The effects of initial feed particle size on apparent and intrinsic reactivities are shown in
Figure 5D. The apparent reactivity increased with particle size. The notable observation is that reactivities of chars generated from the fine-sized fractions were closer compared with reactivities of chars from the coarse-sized fractions. This trend is also visible in pore size distribution, and surface area (shown in
Table 3 and
Figure 9D). It appears that the organic composition (i.e., maceral composition) among fine-sized fractions are more similar compared to the maceral composition of the coarse-sized fractions. Lower surface areas and higher apparent reactivities for chars from the coarse-size fractions mean the chars are structurally more reactive. For the chars from the fine-sized fractions, there is a predominant effect of structural ordering leading to reorganization of carbon atoms which is reflected by the higher random reflectance (~8% for chars from −106 + 75 and −150 + 106 µm size fractions). The reorganization of carbon would only occur with the vitrinite-derived portion of the feed due to its ability to generate tars.
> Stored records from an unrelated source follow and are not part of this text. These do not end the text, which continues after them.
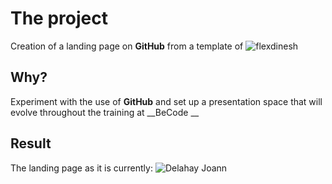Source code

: # The project

Creation of a landing page on __GitHub__ from a template of ![flexdinesh](https://github.com/flexdinesh/dev-landing-page#github-pages)

## Why?

Experiment with the use of __GitHub__ and set up a presentation space that will evolve throughout the training at __BeCode __

## Result

The landing page as it is currently: ![Delahay Joann](https://delahayjoann.github.io/)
Once the hydrogen is removed from the tars as volatiles, the tars undergo retrogressive reactions leading to increased structural ordering. Higher concentration of inertinite derivative in the char and limited fluidity (reflected by higher group-II concentration as shown in
Figure 9B) from the coarse-sized particle size distributions mean lower structural reordering. This explanation is supported by the lower random reflectance for the chars (shown in
Table 3) derived from the coarse-sized fractions (≈7% for chars from −212 + 150 and −425 + 212 µm size fractions).